Clay’s father recently passed away in his sleep. He motivated Clay to be the best he could at football. He was very supportive of Clay.

It took hard work and great grades for him to get offered a scholarship. Clay is extremely happy signing with Davidson. Clay always wanted to live in the Carolinas, and it is a top 30 college in the U.S. academically. The football coaches and players are very welcoming. “There’s no fooling around. Everyone has the same mind set of succeeding. With a degree from Davidson, I can go anywhere because of all the contacts they have,” said Clay.

To balance school and athletics, Clay would go to classes, then attend practice, and finally home for a late night of homework.
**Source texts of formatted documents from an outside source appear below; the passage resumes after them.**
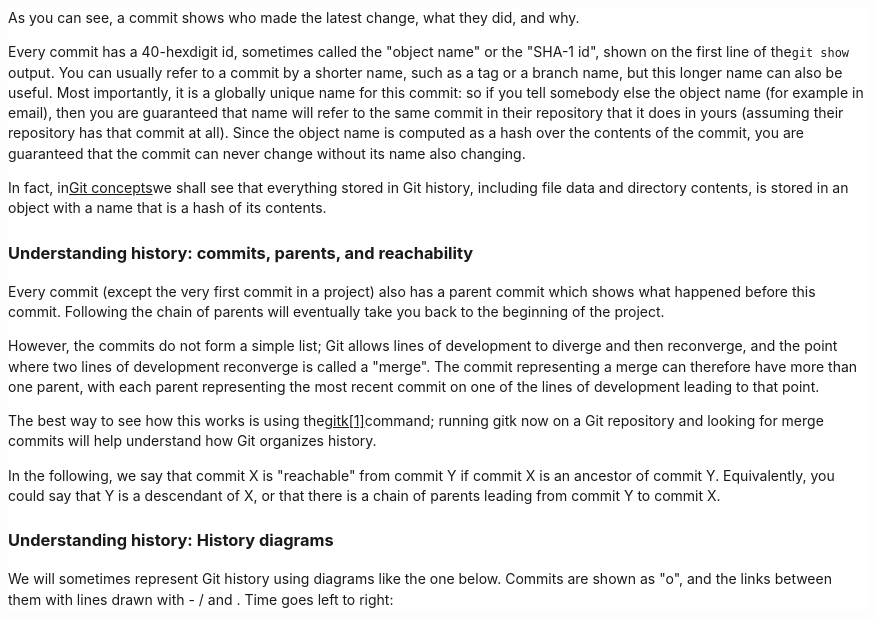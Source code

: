 


As you can see, a commit shows who made the latest change, what they did, and why.




Every commit has a 40-hexdigit id, sometimes called the &quot;object name&quot; or the &quot;SHA-1 id&quot;, shown on the first line of the`git show`output. You can usually refer to a commit by a shorter name, such as a tag or a branch name, but this longer name can also be useful. Most importantly, it is a globally unique name for this commit: so if you tell somebody else the object name (for example in email), then you are guaranteed that name will refer to the same commit in their repository that it does in yours (assuming their repository has that commit at all). Since the object name is computed as a hash over the contents of the commit, you are guaranteed that the commit can never change without its name also changing.




In fact, in[Git concepts](%5563 "")we shall see that everything stored in Git history, including file data and directory contents, is stored in an object with a name that is a hash of its contents.



### [](%11560 "")Understanding history: commits, parents, and reachability<a name="understanding-reachability"></a>


Every commit (except the very first commit in a project) also has a parent commit which shows what happened before this commit. Following the chain of parents will eventually take you back to the beginning of the project.




However, the commits do not form a simple list; Git allows lines of development to diverge and then reconverge, and the point where two lines of development reconverge is called a &quot;merge&quot;. The commit representing a merge can therefore have more than one parent, with each parent representing the most recent commit on one of the lines of development leading to that point.




The best way to see how this works is using the[gitk[1]](%5278 "")command; running gitk now on a Git repository and looking for merge commits will help understand how Git organizes history.




In the following, we say that commit X is &quot;reachable&quot; from commit Y if commit X is an ancestor of commit Y. Equivalently, you could say that Y is a descendant of X, or that there is a chain of parents leading from commit Y to commit X.




### [](%11561 "")Understanding history: History diagrams<a name="history-diagrams"></a>


We will sometimes represent Git history using diagrams like the one below. Commits are shown as &quot;o&quot;, and the links between them with lines drawn with - / and \. Time goes left to right:


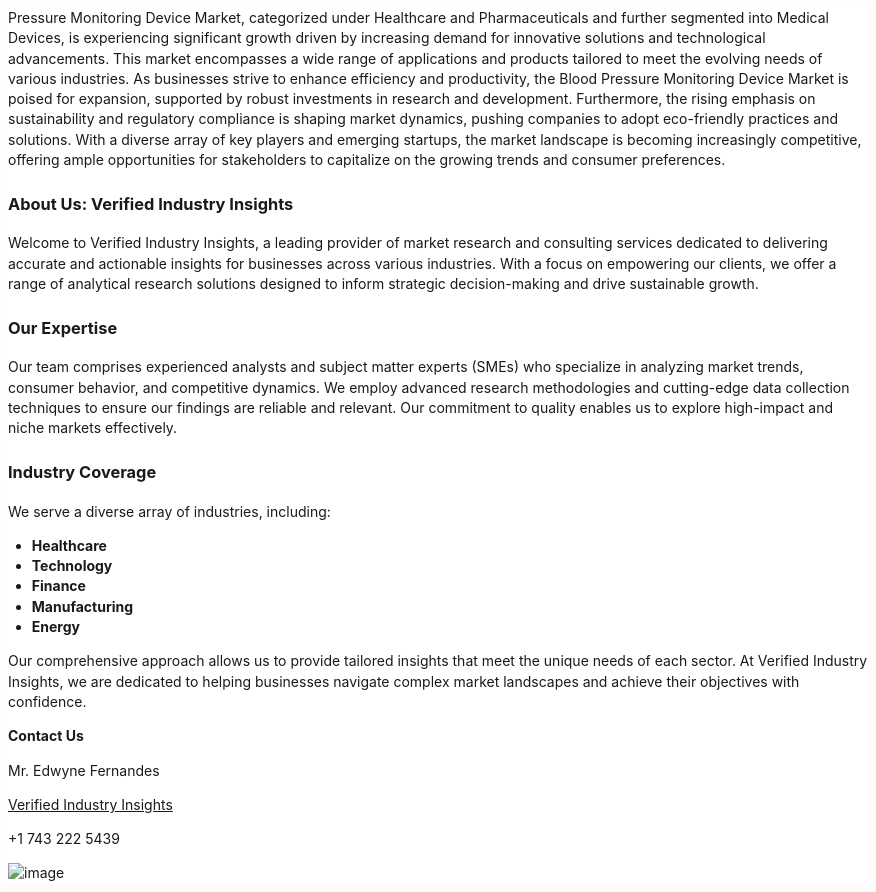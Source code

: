 Pressure Monitoring Device Market, categorized under Healthcare and Pharmaceuticals and further segmented into Medical Devices, is experiencing significant growth driven by increasing demand for innovative solutions and technological advancements. This market encompasses a wide range of applications and products tailored to meet the evolving needs of various industries. As businesses strive to enhance efficiency and productivity, the Blood Pressure Monitoring Device Market is poised for expansion, supported by robust investments in research and development. Furthermore, the rising emphasis on sustainability and regulatory compliance is shaping market dynamics, pushing companies to adopt eco-friendly practices and solutions. With a diverse array of key players and emerging startups, the market landscape is becoming increasingly competitive, offering ample opportunities for stakeholders to capitalize on the growing trends and consumer preferences.</p><h3>About Us: Verified Industry Insights</h3><p>Welcome to Verified Industry Insights, a leading provider of market research and consulting services dedicated to delivering accurate and actionable insights for businesses across various industries. With a focus on empowering our clients, we offer a range of analytical research solutions designed to inform strategic decision-making and drive sustainable growth.</p><h3>Our Expertise</h3><p>Our team comprises experienced analysts and subject matter experts (SMEs) who specialize in analyzing market trends, consumer behavior, and competitive dynamics. We employ advanced research methodologies and cutting-edge data collection techniques to ensure our findings are reliable and relevant. Our commitment to quality enables us to explore high-impact and niche markets effectively.</p><h3>Industry Coverage</h3><p>We serve a diverse array of industries, including:</p><ul><li><strong>Healthcare</strong></li><li><strong>Technology</strong></li><li><strong>Finance</strong></li><li><strong>Manufacturing</strong></li><li><strong>Energy</strong></li></ul><p>Our comprehensive approach allows us to provide tailored insights that meet the unique needs of each sector. At Verified Industry Insights, we are dedicated to helping businesses navigate complex market landscapes and achieve their objectives with confidence.</p><p><strong>Contact Us</strong></p><p>Mr. Edwyne Fernandes</p><p><a href="https://www.verifiedindustryinsights.com/">Verified Industry Insights</a></p><p>+1 743 222 5439</p>
![image](https://github.com/user-attachments/assets/d184392b-d8ac-4c93-8543-1281648b8436)
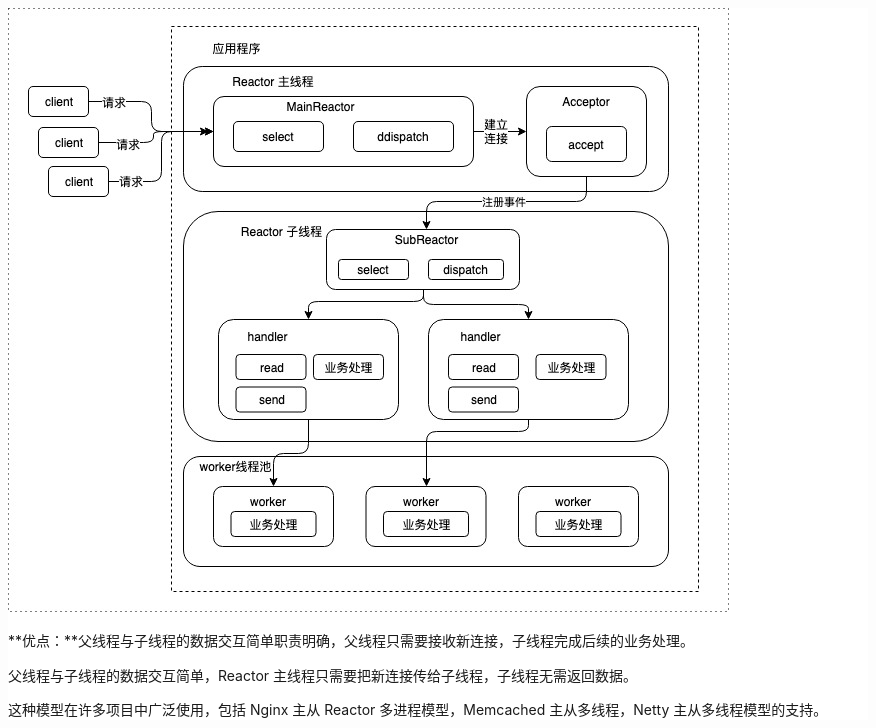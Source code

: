    ![线程模型-主从reactor多线程](IO线程模型.assets/线程模型-主从reactor多线程.jpg)

   **优点：**父线程与子线程的数据交互简单职责明确，父线程只需要接收新连接，子线程完成后续的业务处理。

   父线程与子线程的数据交互简单，Reactor 主线程只需要把新连接传给子线程，子线程无需返回数据。

   这种模型在许多项目中广泛使用，包括 Nginx 主从 Reactor 多进程模型，Memcached 主从多线程，Netty 主从多线程模型的支持。

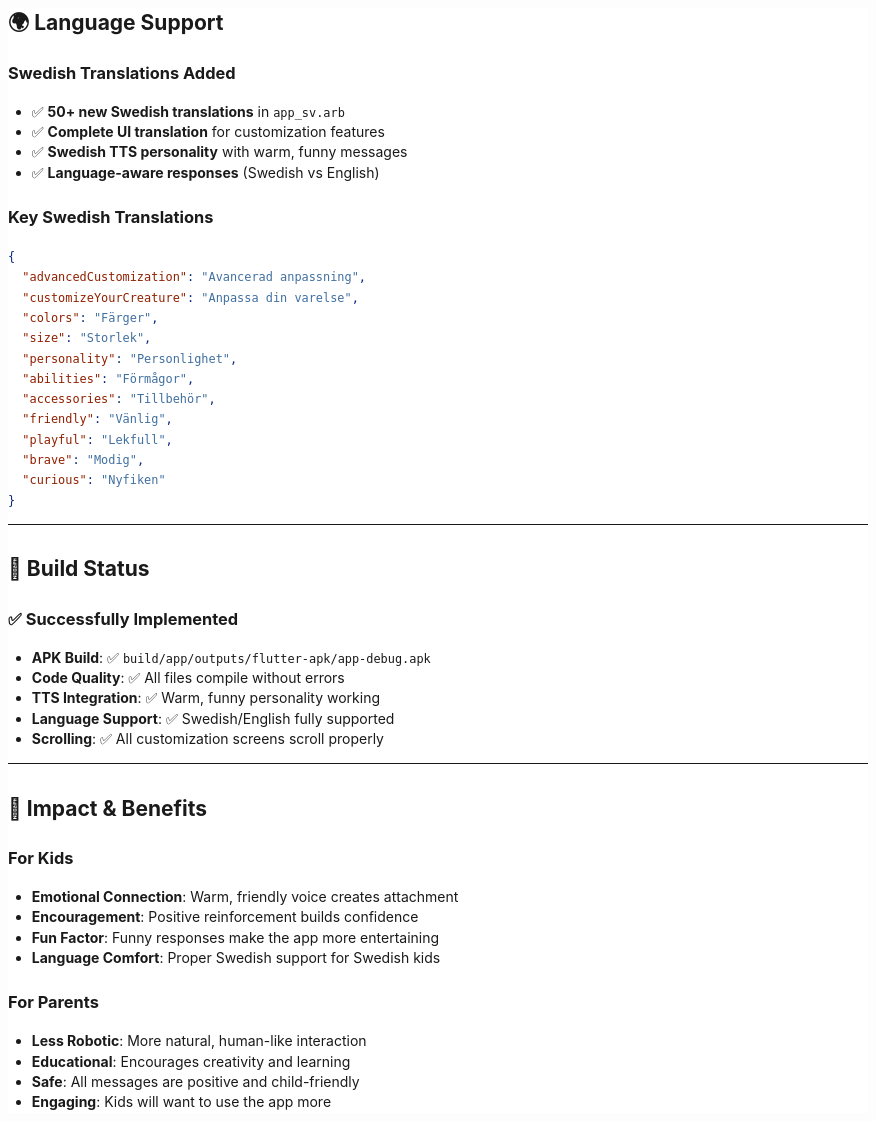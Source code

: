 
## 🌍 **Language Support**

### **Swedish Translations Added**
- ✅ **50+ new Swedish translations** in `app_sv.arb`
- ✅ **Complete UI translation** for customization features
- ✅ **Swedish TTS personality** with warm, funny messages
- ✅ **Language-aware responses** (Swedish vs English)

### **Key Swedish Translations**
```json
{
  "advancedCustomization": "Avancerad anpassning",
  "customizeYourCreature": "Anpassa din varelse",
  "colors": "Färger",
  "size": "Storlek",
  "personality": "Personlighet",
  "abilities": "Förmågor",
  "accessories": "Tillbehör",
  "friendly": "Vänlig",
  "playful": "Lekfull",
  "brave": "Modig",
  "curious": "Nyfiken"
}
```

---

## 📱 **Build Status**

### ✅ **Successfully Implemented**
- **APK Build**: ✅ `build/app/outputs/flutter-apk/app-debug.apk`
- **Code Quality**: ✅ All files compile without errors
- **TTS Integration**: ✅ Warm, funny personality working
- **Language Support**: ✅ Swedish/English fully supported
- **Scrolling**: ✅ All customization screens scroll properly

---

## 🎉 **Impact & Benefits**

### **For Kids**
- **Emotional Connection**: Warm, friendly voice creates attachment
- **Encouragement**: Positive reinforcement builds confidence
- **Fun Factor**: Funny responses make the app more entertaining
- **Language Comfort**: Proper Swedish support for Swedish kids

### **For Parents**
- **Less Robotic**: More natural, human-like interaction
- **Educational**: Encourages creativity and learning
- **Safe**: All messages are positive and child-friendly
- **Engaging**: Kids will want to use the app more
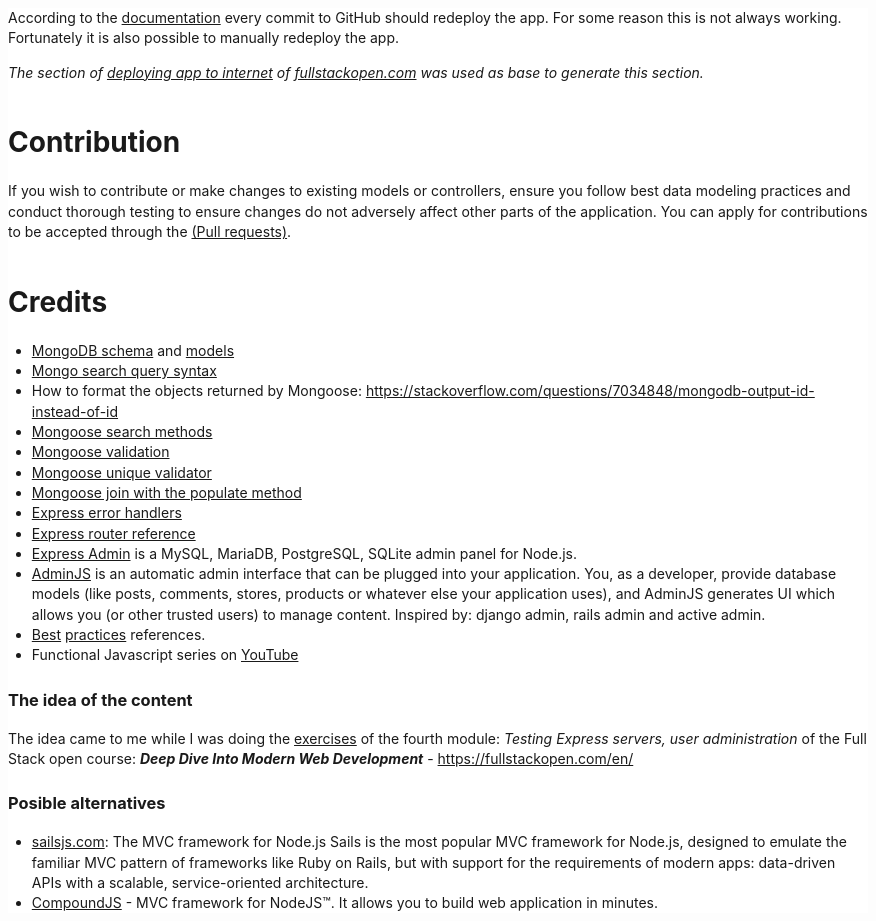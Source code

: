 According to the [documentation](https://render.com/docs/deploys) every commit to GitHub should redeploy the app. For some reason this is not always working. Fortunately it is also possible to manually redeploy the app.

_The section of [deploying app to internet](https://fullstackopen.com/en/part3/deploying_app_to_internet) of [fullstackopen.com](fullstackopen.com) was used as base to generate this section._

# Contribution

If you wish to contribute or make changes to existing models or controllers, ensure you follow best data modeling practices and conduct thorough testing to ensure changes do not adversely affect other parts of the application. You can apply for contributions to be accepted through the [(Pull requests)](https://github.com/patchamama/book-fast-dev-nodeJS-API/pulls).

# Credits

- [MongoDB schema](http://mongoosejs.com/docs/guide.html) and [models](http://mongoosejs.com/docs/models.html)
- [Mongo search query syntax](https://docs.mongodb.com/manual/reference/operator/)
- How to format the objects returned by Mongoose: https://stackoverflow.com/questions/7034848/mongodb-output-id-instead-of-id
- [Mongoose search methods](https://mongoosejs.com/docs/api/model.html)
- [Mongoose validation](https://mongoosejs.com/docs/validation.html)
- [Mongoose unique validator](https://github.com/blakehaswell/mongoose-unique-validator)
- [Mongoose join with the populate method](http://mongoosejs.com/docs/populate.html)
- [Express error handlers](https://expressjs.com/en/guide/error-handling.html)
- [Express router reference](http://expressjs.com/en/api.html#router)
- [Express Admin](https://github.com/simov/express-admin) is a MySQL, MariaDB, PostgreSQL, SQLite admin panel for Node.js.
- [AdminJS](https://github.com/SoftwareBrothers/adminjs) is an automatic admin interface that can be plugged into your application. You, as a developer, provide database models (like posts, comments, stores, products or whatever else your application uses), and AdminJS generates UI which allows you (or other trusted users) to manage content. Inspired by: django admin, rails admin and active admin.
- [Best](https://dev.to/nermineslimane/always-separate-app-and-server-files--1nc7) [practices](https://nodejsbestpractices.com/sections/projectstructre/separateexpress) references.
- Functional Javascript series on [YouTube](https://www.youtube.com/watch?v=BMUiFMZr7vk&list=PL0zVEGEvSaeEd9hlmCXrk5yUyqUag-n84)

### The idea of the content

The idea came to me while I was doing the [exercises](https://github.com/patchamama/fullstackopen-part4-bloglist) of the fourth module: _Testing Express servers, user administration_ of the Full Stack open course: **_Deep Dive Into Modern Web Development_** - https://fullstackopen.com/en/

### Posible alternatives

- [sailsjs.com](https://sailsjs.com/get-started): The MVC framework for Node.js Sails is the most popular MVC framework for Node.js, designed to emulate the familiar MVC pattern of frameworks like Ruby on Rails, but with support for the requirements of modern apps: data-driven APIs with a scalable, service-oriented architecture.
- [CompoundJS](https://github.com/1602/compound) - MVC framework for NodeJS™. It allows you to build web application in minutes.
He would never go out on a weekday, didn’t watch television, and never played video games.

When Clay gave his signing day acceptance speech he was understandably emotional.“I thought it was going to be hard,” said Clay. “I felt like I was going to break down in front of everyone. At first, I didn’t think I was going to give the speech, but then I thought about how my father would want me to handle the situation.”Allen Clay, Jr.

Clay knew his father was looking down on him from the best seat in the house. Clay felt as if his father was giving him the strength needed to get through the event.
“He did everything he could for me [in life] and I am so grateful for that and appreciate him,” said Clay. “I want to thank him for everything he did for me. I miss him so much. Love you, Dad.”